Below are the records; copy out every line that holds the word "Bestrahlungsstärke".

▸ Data for this exercise
==================================================

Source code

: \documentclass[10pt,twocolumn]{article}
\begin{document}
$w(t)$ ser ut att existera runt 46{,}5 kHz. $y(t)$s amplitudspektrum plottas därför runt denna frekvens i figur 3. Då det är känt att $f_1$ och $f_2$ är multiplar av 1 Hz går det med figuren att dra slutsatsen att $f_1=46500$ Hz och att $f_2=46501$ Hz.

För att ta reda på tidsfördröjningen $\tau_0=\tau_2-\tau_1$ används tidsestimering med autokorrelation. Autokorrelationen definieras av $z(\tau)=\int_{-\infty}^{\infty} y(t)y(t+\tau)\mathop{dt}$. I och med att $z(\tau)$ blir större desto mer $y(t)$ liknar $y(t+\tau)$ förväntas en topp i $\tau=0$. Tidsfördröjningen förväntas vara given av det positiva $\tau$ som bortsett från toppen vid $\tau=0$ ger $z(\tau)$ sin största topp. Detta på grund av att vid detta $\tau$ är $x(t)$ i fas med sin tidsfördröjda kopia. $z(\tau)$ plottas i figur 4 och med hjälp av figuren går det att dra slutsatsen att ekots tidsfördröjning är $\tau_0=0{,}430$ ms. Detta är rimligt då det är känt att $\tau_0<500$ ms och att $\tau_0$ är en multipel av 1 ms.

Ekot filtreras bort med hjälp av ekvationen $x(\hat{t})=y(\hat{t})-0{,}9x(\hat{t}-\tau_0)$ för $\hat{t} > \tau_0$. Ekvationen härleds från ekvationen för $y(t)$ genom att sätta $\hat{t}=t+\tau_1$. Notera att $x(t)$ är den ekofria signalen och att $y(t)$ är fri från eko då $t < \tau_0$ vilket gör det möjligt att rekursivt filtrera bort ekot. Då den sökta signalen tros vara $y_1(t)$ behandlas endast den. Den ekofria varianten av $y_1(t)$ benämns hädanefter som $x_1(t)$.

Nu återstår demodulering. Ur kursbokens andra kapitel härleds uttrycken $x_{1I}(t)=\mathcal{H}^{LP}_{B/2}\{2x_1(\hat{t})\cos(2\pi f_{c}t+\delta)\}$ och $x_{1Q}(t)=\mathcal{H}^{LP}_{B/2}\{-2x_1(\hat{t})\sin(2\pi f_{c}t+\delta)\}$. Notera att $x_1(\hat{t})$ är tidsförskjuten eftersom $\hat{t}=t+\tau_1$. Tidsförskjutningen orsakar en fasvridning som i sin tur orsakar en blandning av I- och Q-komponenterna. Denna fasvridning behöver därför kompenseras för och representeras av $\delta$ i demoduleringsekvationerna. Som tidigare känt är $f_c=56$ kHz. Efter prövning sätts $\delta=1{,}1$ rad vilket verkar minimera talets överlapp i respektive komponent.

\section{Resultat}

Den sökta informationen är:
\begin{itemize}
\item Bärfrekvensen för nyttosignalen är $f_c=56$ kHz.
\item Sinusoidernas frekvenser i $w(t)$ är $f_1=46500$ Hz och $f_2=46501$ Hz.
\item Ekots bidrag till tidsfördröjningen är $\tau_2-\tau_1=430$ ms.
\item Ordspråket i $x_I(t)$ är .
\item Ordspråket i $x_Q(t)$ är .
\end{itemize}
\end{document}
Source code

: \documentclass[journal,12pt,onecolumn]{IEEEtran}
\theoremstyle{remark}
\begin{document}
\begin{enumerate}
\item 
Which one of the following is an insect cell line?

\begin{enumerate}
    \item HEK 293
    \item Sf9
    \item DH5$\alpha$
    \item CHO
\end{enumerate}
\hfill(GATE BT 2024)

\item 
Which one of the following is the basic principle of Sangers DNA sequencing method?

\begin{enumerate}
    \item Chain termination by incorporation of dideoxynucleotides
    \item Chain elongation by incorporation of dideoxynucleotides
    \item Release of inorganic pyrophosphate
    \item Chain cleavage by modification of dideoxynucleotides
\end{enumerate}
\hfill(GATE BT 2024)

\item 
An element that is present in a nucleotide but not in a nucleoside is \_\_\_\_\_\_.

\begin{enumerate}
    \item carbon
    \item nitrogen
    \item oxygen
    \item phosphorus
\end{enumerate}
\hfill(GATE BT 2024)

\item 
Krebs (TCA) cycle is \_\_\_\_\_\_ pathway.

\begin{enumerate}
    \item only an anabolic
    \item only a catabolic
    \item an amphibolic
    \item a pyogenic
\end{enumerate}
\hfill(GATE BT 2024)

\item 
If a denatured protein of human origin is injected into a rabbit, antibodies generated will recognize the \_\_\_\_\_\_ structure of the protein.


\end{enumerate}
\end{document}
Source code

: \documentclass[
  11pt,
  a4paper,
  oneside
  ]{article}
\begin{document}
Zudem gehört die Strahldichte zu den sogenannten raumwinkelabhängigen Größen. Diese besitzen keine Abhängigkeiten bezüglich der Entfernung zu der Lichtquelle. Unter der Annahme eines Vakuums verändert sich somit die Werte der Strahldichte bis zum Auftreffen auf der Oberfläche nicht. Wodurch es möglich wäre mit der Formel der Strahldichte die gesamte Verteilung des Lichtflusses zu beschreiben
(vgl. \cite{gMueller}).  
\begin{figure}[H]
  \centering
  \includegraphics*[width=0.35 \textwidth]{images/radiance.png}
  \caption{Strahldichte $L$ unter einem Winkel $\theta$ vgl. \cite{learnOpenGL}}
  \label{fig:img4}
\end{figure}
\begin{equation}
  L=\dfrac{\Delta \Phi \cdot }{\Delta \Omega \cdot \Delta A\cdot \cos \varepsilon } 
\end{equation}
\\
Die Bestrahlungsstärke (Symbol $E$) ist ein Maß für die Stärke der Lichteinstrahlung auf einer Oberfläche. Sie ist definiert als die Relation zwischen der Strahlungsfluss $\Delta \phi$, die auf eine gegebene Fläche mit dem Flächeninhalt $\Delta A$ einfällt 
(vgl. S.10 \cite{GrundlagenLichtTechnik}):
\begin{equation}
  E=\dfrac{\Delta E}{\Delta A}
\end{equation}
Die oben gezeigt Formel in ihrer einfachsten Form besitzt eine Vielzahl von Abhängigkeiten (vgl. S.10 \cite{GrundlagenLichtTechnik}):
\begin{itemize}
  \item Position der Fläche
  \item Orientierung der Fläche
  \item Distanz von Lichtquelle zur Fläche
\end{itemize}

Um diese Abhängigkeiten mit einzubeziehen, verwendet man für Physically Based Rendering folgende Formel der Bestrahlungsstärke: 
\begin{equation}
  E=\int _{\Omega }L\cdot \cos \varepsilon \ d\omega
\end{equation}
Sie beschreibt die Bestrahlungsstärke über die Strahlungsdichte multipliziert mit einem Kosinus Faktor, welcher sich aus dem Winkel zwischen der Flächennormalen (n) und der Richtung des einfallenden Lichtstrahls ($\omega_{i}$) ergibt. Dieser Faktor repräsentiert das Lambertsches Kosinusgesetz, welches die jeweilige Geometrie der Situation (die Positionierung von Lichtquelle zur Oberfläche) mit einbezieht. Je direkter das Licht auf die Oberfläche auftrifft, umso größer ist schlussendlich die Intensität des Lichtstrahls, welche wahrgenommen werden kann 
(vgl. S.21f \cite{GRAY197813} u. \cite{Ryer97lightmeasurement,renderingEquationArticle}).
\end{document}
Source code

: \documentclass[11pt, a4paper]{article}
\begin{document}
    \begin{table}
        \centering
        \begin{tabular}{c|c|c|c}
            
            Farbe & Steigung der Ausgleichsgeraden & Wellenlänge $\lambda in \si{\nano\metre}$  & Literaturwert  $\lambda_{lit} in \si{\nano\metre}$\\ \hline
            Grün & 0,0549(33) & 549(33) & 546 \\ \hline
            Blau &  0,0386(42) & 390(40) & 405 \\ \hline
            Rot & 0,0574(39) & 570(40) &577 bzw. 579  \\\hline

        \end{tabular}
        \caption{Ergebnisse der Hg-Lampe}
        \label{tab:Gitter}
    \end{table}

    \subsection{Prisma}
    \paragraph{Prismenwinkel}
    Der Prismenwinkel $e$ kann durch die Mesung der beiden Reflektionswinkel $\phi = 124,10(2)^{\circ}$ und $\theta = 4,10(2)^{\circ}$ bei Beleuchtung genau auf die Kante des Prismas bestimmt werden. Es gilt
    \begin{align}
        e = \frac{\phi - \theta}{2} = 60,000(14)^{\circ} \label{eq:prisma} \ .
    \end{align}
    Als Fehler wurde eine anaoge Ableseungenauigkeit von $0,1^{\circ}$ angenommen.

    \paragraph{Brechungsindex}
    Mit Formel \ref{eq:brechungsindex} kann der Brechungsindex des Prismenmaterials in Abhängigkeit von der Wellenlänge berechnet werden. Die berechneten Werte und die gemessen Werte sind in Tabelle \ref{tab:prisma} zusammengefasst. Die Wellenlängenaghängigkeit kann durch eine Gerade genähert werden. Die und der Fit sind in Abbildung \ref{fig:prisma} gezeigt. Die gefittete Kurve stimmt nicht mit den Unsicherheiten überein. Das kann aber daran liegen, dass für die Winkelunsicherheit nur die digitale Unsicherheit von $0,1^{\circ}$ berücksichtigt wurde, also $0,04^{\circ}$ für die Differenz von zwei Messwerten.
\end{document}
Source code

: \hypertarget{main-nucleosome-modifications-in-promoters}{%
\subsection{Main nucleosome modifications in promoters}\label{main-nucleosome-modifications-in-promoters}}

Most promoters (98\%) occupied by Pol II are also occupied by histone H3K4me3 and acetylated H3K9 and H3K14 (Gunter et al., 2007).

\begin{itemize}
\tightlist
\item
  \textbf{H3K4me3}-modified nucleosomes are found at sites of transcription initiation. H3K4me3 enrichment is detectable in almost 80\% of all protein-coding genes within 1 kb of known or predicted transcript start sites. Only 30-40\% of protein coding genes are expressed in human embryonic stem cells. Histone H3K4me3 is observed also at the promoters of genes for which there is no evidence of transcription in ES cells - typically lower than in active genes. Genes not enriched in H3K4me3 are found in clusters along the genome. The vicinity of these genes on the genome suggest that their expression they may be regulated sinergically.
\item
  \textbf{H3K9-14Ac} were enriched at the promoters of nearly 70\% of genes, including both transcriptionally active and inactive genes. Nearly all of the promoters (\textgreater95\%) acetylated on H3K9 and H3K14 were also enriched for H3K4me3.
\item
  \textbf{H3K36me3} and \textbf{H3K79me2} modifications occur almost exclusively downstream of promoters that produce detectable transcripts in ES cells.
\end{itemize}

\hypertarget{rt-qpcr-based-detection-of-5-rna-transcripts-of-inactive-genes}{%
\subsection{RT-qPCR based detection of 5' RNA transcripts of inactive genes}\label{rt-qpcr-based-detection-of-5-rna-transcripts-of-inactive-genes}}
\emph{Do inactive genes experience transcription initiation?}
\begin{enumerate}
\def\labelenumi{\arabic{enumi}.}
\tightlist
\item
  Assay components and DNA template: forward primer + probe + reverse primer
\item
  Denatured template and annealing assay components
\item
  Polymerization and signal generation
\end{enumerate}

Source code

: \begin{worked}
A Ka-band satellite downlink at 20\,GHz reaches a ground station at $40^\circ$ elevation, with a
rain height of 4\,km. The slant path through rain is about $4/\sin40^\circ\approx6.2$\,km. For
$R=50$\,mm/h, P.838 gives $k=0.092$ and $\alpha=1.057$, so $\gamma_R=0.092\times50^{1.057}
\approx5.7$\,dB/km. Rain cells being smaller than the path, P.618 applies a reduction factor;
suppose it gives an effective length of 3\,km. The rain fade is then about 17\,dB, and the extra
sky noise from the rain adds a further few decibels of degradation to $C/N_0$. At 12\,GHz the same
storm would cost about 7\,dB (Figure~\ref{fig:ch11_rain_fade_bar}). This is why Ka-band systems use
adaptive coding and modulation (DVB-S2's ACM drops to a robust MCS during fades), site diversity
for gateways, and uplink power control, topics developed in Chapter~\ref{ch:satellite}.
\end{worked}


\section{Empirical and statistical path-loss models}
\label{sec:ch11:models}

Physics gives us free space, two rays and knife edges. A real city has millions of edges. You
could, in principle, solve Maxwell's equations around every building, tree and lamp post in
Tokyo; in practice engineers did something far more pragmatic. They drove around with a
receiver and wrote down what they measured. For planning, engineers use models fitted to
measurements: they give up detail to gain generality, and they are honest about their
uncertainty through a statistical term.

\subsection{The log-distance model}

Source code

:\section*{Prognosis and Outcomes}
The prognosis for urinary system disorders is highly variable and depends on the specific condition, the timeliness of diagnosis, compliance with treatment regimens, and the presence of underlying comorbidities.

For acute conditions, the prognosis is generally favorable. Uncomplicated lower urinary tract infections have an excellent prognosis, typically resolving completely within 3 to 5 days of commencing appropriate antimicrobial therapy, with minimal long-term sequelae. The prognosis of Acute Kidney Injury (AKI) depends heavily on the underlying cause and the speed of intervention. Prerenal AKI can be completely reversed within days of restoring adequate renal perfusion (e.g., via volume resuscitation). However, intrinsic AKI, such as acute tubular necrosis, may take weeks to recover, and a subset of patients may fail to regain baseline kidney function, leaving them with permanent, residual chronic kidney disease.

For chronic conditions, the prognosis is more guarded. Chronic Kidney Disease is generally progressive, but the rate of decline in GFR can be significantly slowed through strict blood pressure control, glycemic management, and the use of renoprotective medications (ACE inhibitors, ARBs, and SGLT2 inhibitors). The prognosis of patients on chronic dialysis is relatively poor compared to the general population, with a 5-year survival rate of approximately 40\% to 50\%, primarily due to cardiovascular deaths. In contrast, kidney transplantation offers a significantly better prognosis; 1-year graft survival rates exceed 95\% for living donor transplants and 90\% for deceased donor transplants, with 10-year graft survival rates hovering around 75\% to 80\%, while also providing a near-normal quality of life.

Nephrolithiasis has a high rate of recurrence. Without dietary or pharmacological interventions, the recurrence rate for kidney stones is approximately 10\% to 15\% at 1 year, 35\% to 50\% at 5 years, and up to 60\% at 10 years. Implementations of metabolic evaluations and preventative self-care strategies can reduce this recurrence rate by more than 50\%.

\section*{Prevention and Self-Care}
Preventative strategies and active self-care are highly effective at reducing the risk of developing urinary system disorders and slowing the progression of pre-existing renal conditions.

==================================================

▸ Output for this task
Die Bestrahlungsstärke (Symbol $E$) ist ein Maß für die Stärke der Lichteinstrahlung auf einer Oberfläche. Sie ist definiert als die Relation zwischen der Strahlungsfluss $\Delta \phi$, die auf eine gegebene Fläche mit dem Flächeninhalt $\Delta A$ einfällt 
Um diese Abhängigkeiten mit einzubeziehen, verwendet man für Physically Based Rendering folgende Formel der Bestrahlungsstärke: 
Sie beschreibt die Bestrahlungsstärke über die Strahlungsdichte multipliziert mit einem Kosinus Faktor, welcher sich aus dem Winkel zwischen der Flächennormalen (n) und der Richtung des einfallenden Lichtstrahls ($\omega_{i}$) ergibt. Dieser Faktor repräsentiert das Lambertsches Kosinusgesetz, welches die jeweilige Geometrie der Situation (die Positionierung von Lichtquelle zur Oberfläche) mit einbezieht. Je direkter das Licht auf die Oberfläche auftrifft, umso größer ist schlussendlich die Intensität des Lichtstrahls, welche wahrgenommen werden kann 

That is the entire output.